**Exercise aim**: Please copy every line of the data in which the string "docsy" appears.

---------- Source information ----------

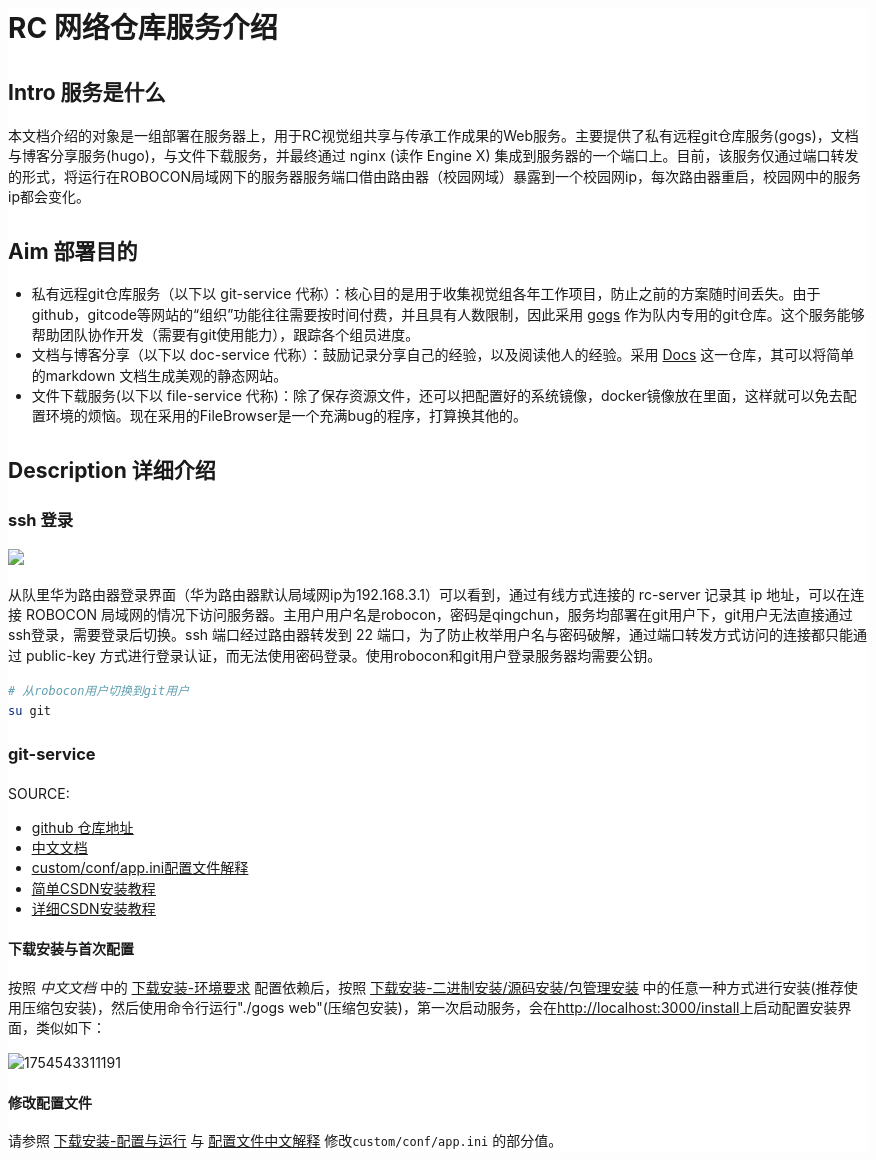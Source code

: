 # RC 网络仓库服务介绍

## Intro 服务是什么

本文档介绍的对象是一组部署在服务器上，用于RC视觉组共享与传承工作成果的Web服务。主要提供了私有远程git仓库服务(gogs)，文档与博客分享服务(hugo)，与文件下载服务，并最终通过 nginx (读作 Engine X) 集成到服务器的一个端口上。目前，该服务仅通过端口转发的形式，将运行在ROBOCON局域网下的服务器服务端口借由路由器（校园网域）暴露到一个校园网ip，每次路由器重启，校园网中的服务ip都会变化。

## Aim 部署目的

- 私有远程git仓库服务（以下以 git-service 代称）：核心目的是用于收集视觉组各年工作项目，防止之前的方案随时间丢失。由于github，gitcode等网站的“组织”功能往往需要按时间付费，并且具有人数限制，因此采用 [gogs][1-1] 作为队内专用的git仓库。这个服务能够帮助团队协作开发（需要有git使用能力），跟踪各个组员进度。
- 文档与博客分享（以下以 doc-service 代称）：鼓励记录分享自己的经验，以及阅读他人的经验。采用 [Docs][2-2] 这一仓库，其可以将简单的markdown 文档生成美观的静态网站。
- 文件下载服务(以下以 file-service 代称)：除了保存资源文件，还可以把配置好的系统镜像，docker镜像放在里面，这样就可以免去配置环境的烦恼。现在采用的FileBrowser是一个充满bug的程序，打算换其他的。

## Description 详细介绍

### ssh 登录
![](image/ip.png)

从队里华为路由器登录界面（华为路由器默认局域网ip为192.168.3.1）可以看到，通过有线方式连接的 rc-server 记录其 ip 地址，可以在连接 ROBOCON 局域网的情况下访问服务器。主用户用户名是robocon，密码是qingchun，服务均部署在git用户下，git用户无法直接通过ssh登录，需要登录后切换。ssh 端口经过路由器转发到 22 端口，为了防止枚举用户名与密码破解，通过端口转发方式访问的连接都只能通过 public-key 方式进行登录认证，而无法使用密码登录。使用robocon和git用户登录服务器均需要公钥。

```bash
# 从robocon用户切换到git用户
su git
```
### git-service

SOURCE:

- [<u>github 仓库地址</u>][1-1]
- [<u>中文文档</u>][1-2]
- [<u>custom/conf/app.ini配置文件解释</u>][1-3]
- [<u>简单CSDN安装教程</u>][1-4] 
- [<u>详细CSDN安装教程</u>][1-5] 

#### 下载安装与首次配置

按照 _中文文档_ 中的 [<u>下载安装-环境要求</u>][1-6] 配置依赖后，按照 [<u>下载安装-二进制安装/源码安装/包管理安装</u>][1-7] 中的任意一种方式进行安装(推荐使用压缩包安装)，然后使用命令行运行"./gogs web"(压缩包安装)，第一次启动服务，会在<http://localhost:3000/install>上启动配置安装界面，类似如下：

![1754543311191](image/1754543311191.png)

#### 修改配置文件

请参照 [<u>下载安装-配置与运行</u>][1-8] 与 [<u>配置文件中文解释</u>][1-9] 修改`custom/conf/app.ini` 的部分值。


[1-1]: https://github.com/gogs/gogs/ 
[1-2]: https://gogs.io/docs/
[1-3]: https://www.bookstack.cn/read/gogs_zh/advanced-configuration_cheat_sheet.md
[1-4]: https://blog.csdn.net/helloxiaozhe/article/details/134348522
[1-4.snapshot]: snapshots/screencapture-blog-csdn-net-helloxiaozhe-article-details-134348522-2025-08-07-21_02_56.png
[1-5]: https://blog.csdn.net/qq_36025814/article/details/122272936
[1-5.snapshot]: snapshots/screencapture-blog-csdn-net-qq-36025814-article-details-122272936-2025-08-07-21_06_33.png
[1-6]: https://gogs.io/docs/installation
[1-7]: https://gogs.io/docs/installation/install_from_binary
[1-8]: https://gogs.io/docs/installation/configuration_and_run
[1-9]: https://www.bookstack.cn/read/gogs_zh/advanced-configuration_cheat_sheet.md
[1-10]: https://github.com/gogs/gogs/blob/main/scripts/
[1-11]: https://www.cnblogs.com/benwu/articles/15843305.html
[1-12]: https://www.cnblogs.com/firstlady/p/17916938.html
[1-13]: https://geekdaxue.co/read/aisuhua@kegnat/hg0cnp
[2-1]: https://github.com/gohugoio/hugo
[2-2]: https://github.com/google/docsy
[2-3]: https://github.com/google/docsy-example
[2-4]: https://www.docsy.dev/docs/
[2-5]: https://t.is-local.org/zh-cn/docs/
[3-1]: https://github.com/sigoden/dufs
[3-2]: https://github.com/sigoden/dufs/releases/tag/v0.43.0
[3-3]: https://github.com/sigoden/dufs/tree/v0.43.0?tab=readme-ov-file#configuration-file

----------

**Task answer**:
[2-2]: https://github.com/google/docsy
[2-3]: https://github.com/google/docsy-example
[2-4]: https://www.docsy.dev/docs/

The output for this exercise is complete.